The shapes and types of the transmission antenna 322 and the reception antenna 332 are not limited in the invention. In some embodiments, any of the transmission antenna 322 and the reception antenna 332 is a patch antenna, a monopole antenna, a dipole antenna, a loop antenna, a PIFA (Planar Inverted F Antenna), or a chip antenna.

The processing module 340 includes an FMCW demodulator 346 and an ADC (Analog-to-Digital Converter) 348. The FMCW demodulator 346 is coupled to the chirp signal generator 310 and the reception circuit 334, so as to obtain the radar signal SF and the reflection signal SR. For example, the FMCW demodulator 346 may include a mixer and a BPF (Band-Pass Filter), but it is not limited thereto. Next, the FMCW demodulator 346 can generate an IF (Intermediate Frequency) signal SM according to the reflection signal SR and the radar signal SF. In some embodiments, the IF signal SM includes the first frequency difference ΔF1 between the feature signal SE and the radar signal SF, and the second frequency difference ΔF2 between the sense signal SS and the radar signal SF. The ADC 348 is coupled to the FMCW demodulator 346. The ADC 348 can convert the IF signal SM into an integrated digital signal SI. In some embodiments, the FMCW demodulator 346 is integrated with the ADC 348, so as to form a single circuit.

The computing module 350 is coupled to the processing module 340. The integrated digital signal SI, which is received by the computing module 350, includes first digital information SD1 and second digital information SD2. In some embodiments, the computing module 350 includes a timer unit 354, a frequency selection unit 355, and a division unit 356, whose functions will be described in detail over the following embodiments. It should be understood that the timer unit 354, the frequency selection unit 355, and the division unit 356 may be implemented with hardware circuits or software programs. Furthermore, in some embodiments, the computing module 350 merely includes either the timer unit 354 or the frequency selection unit 355.

FIG. 3B is a diagram of a computing module 450 according to an embodiment of the invention. In the embodiment of FIG. 3B, the computing module 450 includes a Fourier transform unit 457 and an analysis unit 458. For example, the integrated digital signal SI may include a data matrix, and the Fourier transform unit 457 may have the function of performing an FFT (Fast Fourier Transform). Initially, the Fourier transform unit 457 can perform a range-FFT and a Doppler-FFT on the data matrix of the integrated digital signal SI, so as to generate a conversion result SQ. Next, the analysis unit 458 can analyze the conversion result SQ, so as to obtain the first digital information SD1 and the second digital information SD2 as mentioned above.

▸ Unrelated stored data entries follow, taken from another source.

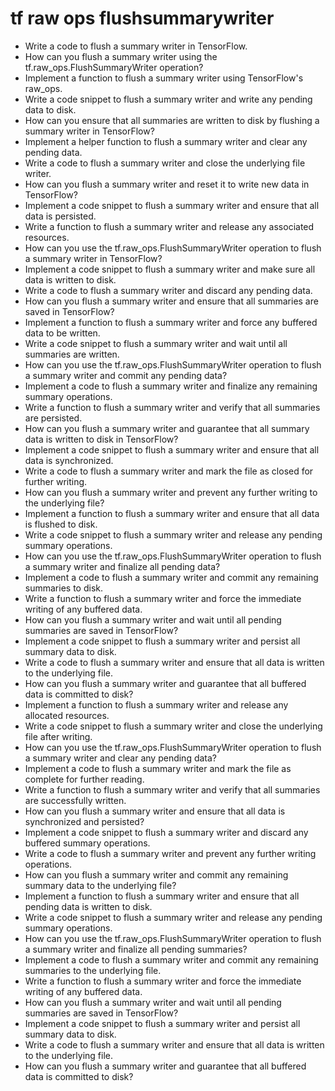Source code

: # tf raw ops flushsummarywriter

- Write a code to flush a summary writer in TensorFlow.
- How can you flush a summary writer using the tf.raw_ops.FlushSummaryWriter operation?
- Implement a function to flush a summary writer using TensorFlow's raw_ops.
- Write a code snippet to flush a summary writer and write any pending data to disk.
- How can you ensure that all summaries are written to disk by flushing a summary writer in TensorFlow?
- Implement a helper function to flush a summary writer and clear any pending data.
- Write a code to flush a summary writer and close the underlying file writer.
- How can you flush a summary writer and reset it to write new data in TensorFlow?
- Implement a code snippet to flush a summary writer and ensure that all data is persisted.
- Write a function to flush a summary writer and release any associated resources.
- How can you use the tf.raw_ops.FlushSummaryWriter operation to flush a summary writer in TensorFlow?
- Implement a code snippet to flush a summary writer and make sure all data is written to disk.
- Write a code to flush a summary writer and discard any pending data.
- How can you flush a summary writer and ensure that all summaries are saved in TensorFlow?
- Implement a function to flush a summary writer and force any buffered data to be written.
- Write a code snippet to flush a summary writer and wait until all summaries are written.
- How can you use the tf.raw_ops.FlushSummaryWriter operation to flush a summary writer and commit any pending data?
- Implement a code to flush a summary writer and finalize any remaining summary operations.
- Write a function to flush a summary writer and verify that all summaries are persisted.
- How can you flush a summary writer and guarantee that all summary data is written to disk in TensorFlow?
- Implement a code snippet to flush a summary writer and ensure that all data is synchronized.
- Write a code to flush a summary writer and mark the file as closed for further writing.
- How can you flush a summary writer and prevent any further writing to the underlying file?
- Implement a function to flush a summary writer and ensure that all data is flushed to disk.
- Write a code snippet to flush a summary writer and release any pending summary operations.
- How can you use the tf.raw_ops.FlushSummaryWriter operation to flush a summary writer and finalize all pending data?
- Implement a code to flush a summary writer and commit any remaining summaries to disk.
- Write a function to flush a summary writer and force the immediate writing of any buffered data.
- How can you flush a summary writer and wait until all pending summaries are saved in TensorFlow?
- Implement a code snippet to flush a summary writer and persist all summary data to disk.
- Write a code to flush a summary writer and ensure that all data is written to the underlying file.
- How can you flush a summary writer and guarantee that all buffered data is committed to disk?
- Implement a function to flush a summary writer and release any allocated resources.
- Write a code snippet to flush a summary writer and close the underlying file after writing.
- How can you use the tf.raw_ops.FlushSummaryWriter operation to flush a summary writer and clear any pending data?
- Implement a code to flush a summary writer and mark the file as complete for further reading.
- Write a function to flush a summary writer and verify that all summaries are successfully written.
- How can you flush a summary writer and ensure that all data is synchronized and persisted?
- Implement a code snippet to flush a summary writer and discard any buffered summary operations.
- Write a code to flush a summary writer and prevent any further writing operations.
- How can you flush a summary writer and commit any remaining summary data to the underlying file?
- Implement a function to flush a summary writer and ensure that all pending data is written to disk.
- Write a code snippet to flush a summary writer and release any pending summary operations.
- How can you use the tf.raw_ops.FlushSummaryWriter operation to flush a summary writer and finalize all pending summaries?
- Implement a code to flush a summary writer and commit any remaining summaries to the underlying file.
- Write a function to flush a summary writer and force the immediate writing of any buffered data.
- How can you flush a summary writer and wait until all pending summaries are saved in TensorFlow?
- Implement a code snippet to flush a summary writer and persist all summary data to disk.
- Write a code to flush a summary writer and ensure that all data is written to the underlying file.
- How can you flush a summary writer and guarantee that all buffered data is committed to disk?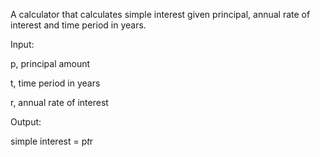 A calculator that calculates simple interest given principal, annual rate of interest and time period in years.

Input:

   p, principal amount
   
   t, time period in years
   
   r, annual rate of interest

Output:
   
   simple interest = p*t*r

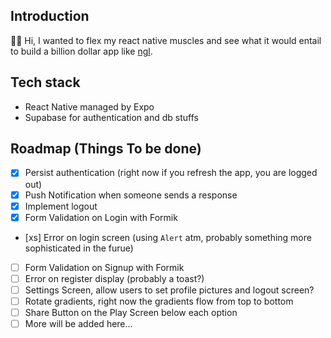 ## Introduction

👋🏼 Hi, I wanted to flex my react native muscles and see what it would entail to build a billion dollar app like [ngl](https://ngl.link).

## Tech stack

- React Native managed by Expo
- Supabase for authentication and db stuffs

## Roadmap (Things To be done)

- [x] Persist authentication (right now if you refresh the app, you are logged out)
- [x] Push Notification when someone sends a response
- [x] Implement logout
- [x] Form Validation on Login with Formik
- [xs] Error on login screen (using `Alert` atm, probably something more sophisticated in the furue)
- [ ] Form Validation on Signup with Formik
- [ ] Error on register display (probably a toast?)
- [ ] Settings Screen, allow users to set profile pictures and logout screen?
- [ ] Rotate gradients, right now the gradients flow from top to bottom
- [ ] Share Button on the Play Screen below each option
- [ ] More will be added here...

FIG. 4 is a diagram of a waveform of the integrated digital signal SI according to an embodiment of the invention. The horizontal axis represents time (μs), and the vertical axis represents signal magnitude (mV). As mentioned above, the first digital information SD1 corresponds to the feature signal SE, and the second digital information SD2 corresponds to the sense signal SS. In the embodiment of FIG. 4, since the reception time point of the sense signal SS is usually later than the reception time point of the feature signal SE, the computing module 350 can determine the integrated digital signal SI into the first digital information SD1 and the second digital information SD2 according to the partition time point TS.

Specifically, the first digital information SD1 may be before the partition time point TS, and the second digital information SD2 may be after the partition time point TS. Initially, the timer unit 354 of the computing module 350 can calculate the accurate partition time point TS. Next, the division unit 356 of the computing module 350 can use the partition time point TS to determine the integrated digital signal SI into front and back portions, where the front portion is considered as the first digital information SD1, and the back portion is considered as the second digital information SD2. In some embodiments, the partition time point TS is about 0.5 μs or 1 μs after the transmitter module 320 transmits the radar signal SF. For example, if the transmitter module 320 transmits the radar signal SF exactly at 0 μs, the partition time point TS may be set at 0.5 μs or 1 μs. The possible range of the partition time point TS is calculated and obtained according to many experimental results, and it helps to improve the accuracy of signal determination of the computing module 350 of the FMCW radar 300.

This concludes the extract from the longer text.